Artist and 30-something Mission resident Ilana Crispi created the dainty items as a way to have an "exploration of place that goes beyond the temporary stigma," as she told the Atlantic's John Metcalfe.

To find her dirt, Crispi actually waded into the soil at Boeddeker Park at Ellis and Taylor Streets — a park the Project for Public Spaces has listed on its Hall of Shame due to its "hopeless" condition as a haven for drug dealers. The park is currently undergoing a major renovation to address some of these problems, but Crispi says she still had to clear out the used needles and wear protective gear while on the job.
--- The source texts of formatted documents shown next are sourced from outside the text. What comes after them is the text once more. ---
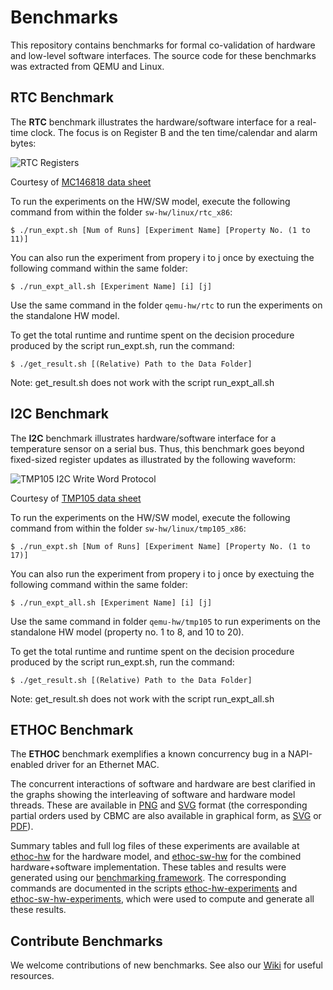 # Benchmarks

This repository contains benchmarks for formal co-validation of hardware and
low-level software interfaces. The source code for these benchmarks was
extracted from QEMU and Linux.

## RTC Benchmark

The __RTC__ benchmark illustrates the hardware/software interface for a
real-time clock. The focus is on Register B and the ten time/calendar and alarm
bytes:

![RTC Registers][rtc-registers]

Courtesy of [MC146818 data sheet][rtc-datasheet]

To run the experiments on the HW/SW model, execute the following command from
within the folder `sw-hw/linux/rtc_x86`: 

    $ ./run_expt.sh [Num of Runs] [Experiment Name] [Property No. (1 to 11)]

You can also run the experiment from propery i to j once by exectuing the 
following command within the same folder:

    $ ./run_expt_all.sh [Experiment Name] [i] [j] 

Use the same command in the folder `qemu-hw/rtc` to run the experiments on the
standalone HW model.

To get the total runtime and runtime spent on the decision procedure produced 
by the script run_expt.sh, run the command:

    $ ./get_result.sh [(Relative) Path to the Data Folder]

Note: get_result.sh does not work with the script run_expt_all.sh

## I2C Benchmark

The __I2C__ benchmark illustrates hardware/software interface for a temperature
sensor on a serial bus. Thus, this benchmark goes beyond fixed-sized register
updates as illustrated by the following waveform:

![TMP105 I2C Write Word Protocol][tmp105-i2c-word-write]

Courtesy of [TMP105 data sheet][tmp105-datasheet]

To run the experiments on the HW/SW model, execute the following command
from within the folder `sw-hw/linux/tmp105_x86`:

    $ ./run_expt.sh [Num of Runs] [Experiment Name] [Property No. (1 to 17)]

You can also run the experiment from propery i to j once by exectuing the 
following command within the same folder:

    $ ./run_expt_all.sh [Experiment Name] [i] [j]

Use the same command in folder `qemu-hw/tmp105` to run experiments on the
standalone HW model (property no. 1 to 8, and 10 to 20).

To get the total runtime and runtime spent on the decision procedure produced 
by the script run_expt.sh, run the command:

    $ ./get_result.sh [(Relative) Path to the Data Folder]

Note: get_result.sh does not work with the script run_expt_all.sh

## ETHOC Benchmark

The __ETHOC__ benchmark exemplifies a known concurrency bug in a NAPI-enabled
driver for an Ethernet MAC.

The concurrent interactions of software and hardware are best clarified in the
graphs showing the interleaving of software and hardware model threads. These
are available in [PNG][ethoc-prop5-msc-png] and [SVG][ethoc-prop5-msc-svg]
format (the corresponding partial orders used by CBMC are also available in
graphical form, as [SVG][ethoc-prop5-rel-svg] or [PDF][ethoc-prop5-rel-pdf]).

Summary tables and full log files of these experiments are available at
[ethoc-hw] for the hardware model, and [ethoc-sw-hw] for the combined
hardware+software implementation. These tables and results were generated using
our [benchmarking framework][cpbm]. The corresponding commands are documented in
the scripts [ethoc-hw-experiments] and [ethoc-sw-hw-experiments], which were
used to compute and generate all these results.

## Contribute Benchmarks

We welcome contributions of new benchmarks. See also our [Wiki][wiki] for
useful resources.

[rtc-registers]: https://raw.github.com/ahorn/benchmarks/master/doc/rtc/rtc_registers.jpg
[rtc-datasheet]: http://www.freescale.com/files/microcontrollers/doc/data_sheet/MC146818.pdf
[tmp105-datasheet]: http://www.ti.com/lit/ds/symlink/tmp105.pdf
[tmp105-i2c-word-write]: https://raw.github.com/ahorn/benchmarks/master/doc/i2c/tmp105-i2c-word-write.jpg
[ethoc-hw]: http://htmlpreview.github.com/?https://github.com/ahorn/benchmarks/master/doc/ethoc/ethoc-hw.web/index.html
[ethoc-sw-hw]: http://htmlpreview.github.com/?https://github.com/ahorn/benchmarks/master/doc/ethoc/ethoc-sw-hw.web/index.html
[ethoc-hw-experiments]: https://github.com/ahorn/benchmarks/blob/master/qemu-hw/ethoc/experiments.sh
[ethoc-sw-hw-experiments]: https://github.com/ahorn/benchmarks/blob/master/sw-hw/linux/ethoc/experiments.sh
[ethoc-prop5-msc-png]: https://raw.github.com/ahorn/benchmarks/master/doc/ethoc/prop5.png
[ethoc-prop5-msc-svg]: http://htmlpreview.github.com/?https://raw.github.com/ahorn/benchmarks/master/doc/ethoc/prop5.svg
[ethoc-prop5-rel-svg]: http://htmlpreview.github.com/?https://raw.github.com/ahorn/benchmarks/master/doc/ethoc/prop5-relations.svg
[ethoc-prop5-rel-pdf]: https://raw.github.com/ahorn/benchmarks/master/doc/ethoc/prop5-relations.pdf
[cpbm]: http://www.cprover.org/software/benchmarks/
[wiki]: https://github.com/ahorn/benchmarks/wiki/_pages
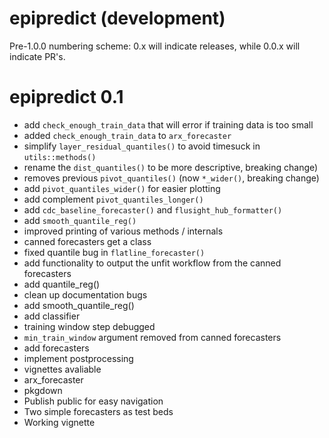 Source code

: # epipredict (development)

Pre-1.0.0 numbering scheme: 0.x will indicate releases, while 0.0.x will indicate PR's.

# epipredict 0.1

-   add `check_enough_train_data` that will error if training data is too small
-   added `check_enough_train_data` to `arx_forecaster`
-   simplify `layer_residual_quantiles()` to avoid timesuck in `utils::methods()`
-   rename the `dist_quantiles()` to be more descriptive, breaking change)
-   removes previous `pivot_quantiles()` (now `*_wider()`, breaking change)
-   add `pivot_quantiles_wider()` for easier plotting
-   add complement `pivot_quantiles_longer()`
-   add `cdc_baseline_forecaster()` and `flusight_hub_formatter()`
-   add `smooth_quantile_reg()`
-   improved printing of various methods / internals
-   canned forecasters get a class
-   fixed quantile bug in `flatline_forecaster()`
-   add functionality to output the unfit workflow from the canned forecasters
-   add quantile_reg()
-   clean up documentation bugs
-   add smooth_quantile_reg()
-   add classifier
-   training window step debugged
-   `min_train_window` argument removed from canned forecasters
-   add forecasters
-   implement postprocessing
-   vignettes avaliable
-   arx_forecaster
-   pkgdown
-   Publish public for easy navigation
-   Two simple forecasters as test beds
-   Working vignette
The city was apparently "perplexed but encouraging," about her project.

Here's Crispi showing off her process, which combines the dark brown, almost black dirt with fine porcelain:

While the idea has caused some to gag at the thought, last night's opening of Crispi's show "Tenderloin Dirt Harvest: Please be seated on the ground," invited visitors to drink tea from Tenderloin teacups, eat salad from Tenderloin salad bowls and have a seat on a bench made from Tenderloin soil. Although it may seem brave, it's really more of a psychological freak out: the firing process for the ceramics eliminates any potential nastiness lingering in the dirt.

The gallery at 628 Jones is open Saturday's & Sunday's Noon - 4 p.m. and the first Thursday of the month from 6 - 9 p.m.